Badan Nasional Penanggulangan Bencana (BNPB) tengah melakukan pemetaan sekaligus melakukan penguatan kapasitas masyarakat desa yang berada di pesisir pantai selatan Jawa. Sebanyak 584 desa yang berada di pesisir pantai selatan Jawa akan dinilai tingkat ketangguhan masyarakatnya dalam menghadapi ancaman risiko bencana tsunami. Kegiatan yang melibatkan relawan dan pakar ini akan melakukan pemetaan dari Banyuwani hingga Anyer, Serang, Banten. “Semua desa yang rawan tsunami akan kita nilai ketangguhannya,” kata Direktur Pemberdayaan Masyarakat BNPB, Lilik Kurniawan, usai menjadi pembicara dalam Seminar Nasional Pengurangan Risiko Bencana di ruang Balai Senat, Gedung Pusat UGM, Selasa (23/7).
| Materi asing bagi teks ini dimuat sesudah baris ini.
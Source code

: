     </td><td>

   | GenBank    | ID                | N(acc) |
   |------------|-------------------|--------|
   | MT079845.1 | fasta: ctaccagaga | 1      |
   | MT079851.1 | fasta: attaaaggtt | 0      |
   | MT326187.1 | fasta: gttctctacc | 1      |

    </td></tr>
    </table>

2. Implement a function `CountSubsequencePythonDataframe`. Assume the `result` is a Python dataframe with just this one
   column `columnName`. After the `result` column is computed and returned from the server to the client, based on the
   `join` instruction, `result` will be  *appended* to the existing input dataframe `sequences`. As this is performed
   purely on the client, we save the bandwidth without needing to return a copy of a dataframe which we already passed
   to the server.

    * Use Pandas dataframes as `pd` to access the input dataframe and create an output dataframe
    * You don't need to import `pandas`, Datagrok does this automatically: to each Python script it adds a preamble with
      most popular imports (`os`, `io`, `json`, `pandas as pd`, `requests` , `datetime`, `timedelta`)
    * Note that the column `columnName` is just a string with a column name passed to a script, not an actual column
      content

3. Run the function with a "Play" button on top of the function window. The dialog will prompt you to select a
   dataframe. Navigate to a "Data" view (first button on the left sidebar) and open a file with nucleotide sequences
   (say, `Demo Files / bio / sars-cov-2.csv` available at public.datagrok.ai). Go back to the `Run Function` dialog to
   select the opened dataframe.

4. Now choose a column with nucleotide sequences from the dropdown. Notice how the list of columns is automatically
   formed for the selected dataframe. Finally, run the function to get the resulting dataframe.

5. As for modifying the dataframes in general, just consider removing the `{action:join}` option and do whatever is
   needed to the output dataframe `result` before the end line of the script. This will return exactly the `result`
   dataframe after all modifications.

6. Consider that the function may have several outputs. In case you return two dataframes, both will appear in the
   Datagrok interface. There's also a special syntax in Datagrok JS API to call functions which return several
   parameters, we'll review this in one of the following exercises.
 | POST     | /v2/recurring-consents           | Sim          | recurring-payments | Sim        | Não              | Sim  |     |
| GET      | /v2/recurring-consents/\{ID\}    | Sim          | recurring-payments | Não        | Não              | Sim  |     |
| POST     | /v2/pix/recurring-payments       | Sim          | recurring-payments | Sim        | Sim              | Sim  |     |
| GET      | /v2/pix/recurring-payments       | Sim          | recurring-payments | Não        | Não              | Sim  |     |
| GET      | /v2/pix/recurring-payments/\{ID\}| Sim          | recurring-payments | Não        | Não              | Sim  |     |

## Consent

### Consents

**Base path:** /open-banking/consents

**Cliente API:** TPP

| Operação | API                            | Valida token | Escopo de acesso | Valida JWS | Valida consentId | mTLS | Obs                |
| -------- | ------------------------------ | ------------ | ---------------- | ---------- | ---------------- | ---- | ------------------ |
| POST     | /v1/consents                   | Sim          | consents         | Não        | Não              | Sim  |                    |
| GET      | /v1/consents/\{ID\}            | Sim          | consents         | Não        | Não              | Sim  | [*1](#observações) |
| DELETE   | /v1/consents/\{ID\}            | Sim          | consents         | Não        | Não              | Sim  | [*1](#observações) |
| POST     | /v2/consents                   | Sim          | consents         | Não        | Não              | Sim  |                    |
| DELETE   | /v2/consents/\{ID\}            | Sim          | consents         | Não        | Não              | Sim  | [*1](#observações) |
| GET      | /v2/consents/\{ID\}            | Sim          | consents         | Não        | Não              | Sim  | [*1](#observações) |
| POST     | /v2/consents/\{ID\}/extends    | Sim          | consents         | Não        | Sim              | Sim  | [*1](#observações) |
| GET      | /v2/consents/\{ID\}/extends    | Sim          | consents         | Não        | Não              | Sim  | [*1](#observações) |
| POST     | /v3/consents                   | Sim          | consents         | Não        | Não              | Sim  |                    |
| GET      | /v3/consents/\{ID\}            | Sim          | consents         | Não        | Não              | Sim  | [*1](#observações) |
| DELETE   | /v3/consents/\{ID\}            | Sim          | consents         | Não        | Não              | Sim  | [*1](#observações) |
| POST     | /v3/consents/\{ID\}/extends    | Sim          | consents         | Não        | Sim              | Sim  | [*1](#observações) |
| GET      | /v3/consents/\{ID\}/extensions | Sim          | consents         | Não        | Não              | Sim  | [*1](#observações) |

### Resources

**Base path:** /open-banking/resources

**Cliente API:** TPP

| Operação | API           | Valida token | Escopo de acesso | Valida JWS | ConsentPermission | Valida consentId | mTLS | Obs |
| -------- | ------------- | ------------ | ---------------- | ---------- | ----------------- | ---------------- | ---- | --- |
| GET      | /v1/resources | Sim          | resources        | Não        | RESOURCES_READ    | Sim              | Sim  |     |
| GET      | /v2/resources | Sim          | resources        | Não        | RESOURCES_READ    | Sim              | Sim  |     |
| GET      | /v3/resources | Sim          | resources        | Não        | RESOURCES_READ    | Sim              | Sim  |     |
Lilik menyebutkan kegiatan pemetaan ini akan berlangsung selama 34 hari dimulai dari 12 Juli hingga 17 Agustus mendatang. Pihaknya sengaja menggandeng para relawan setempat untuk bisa mengomunikasikan materi mitigasi bencana kepada masyarakat setempat. “Sekarang tim berada di Pacitan, besok sudah di daerah pesisir selatan DIY,” katanya.
Menjawab pertanyaan wartawan, Lilik menampik kegiatan pemetaan ketangguhan bencana ini sebagai respons terhadap prediksi salah satu pakar yang menyebutkan akan adanya potensi tsunami di selatan Jawa setinggi dua puluh meter. “Kegiatan ini bukan untuk merespons itu,” ujarnya.
Hasil dari pemetaan ini, menurut Lilik, akan disampaikan ke pemerintah daerah kabupaten/kota untuk menindaklanjuti dari temuan BPNB ini. Apalagi, warga desa di selatan Jawa yang potensial terkena dampak bencana tsunami ini bisa mencapai 600 ribu orang. Menurutnya, penguatan warga desa agar tangguh bencana tidak bisa selesai dengan kegiatan ekspedisi pemetaan ini. “Kita mengajak kampus nantinya bisa melakukan KKN tematik, lalu memanfaatkan dana desa untuk pengguatan bencana dan pelaksanaan standar pelayanan bencana ini sebagai tugas kepala daerah untuk wajib menginfomasikan daerah mana saja yang rawan bencana,” katanya.
Soal pemasangan alat deteksi tsunami baru, Lilik mengatakan pihaknya saat ini baru dalam proses pengadaan alat deteksi tsunami bekerja sama dengan beberapa kementerian dan lembaga terkait. “Kita sedang negosiasi dengan Bank Dunia soal alat itu, soal sensor nanti kaitannya dengan BMKG, buat tsunami dengan BPPT, termasuk stasiun pencacatan pasang surut,” katanya.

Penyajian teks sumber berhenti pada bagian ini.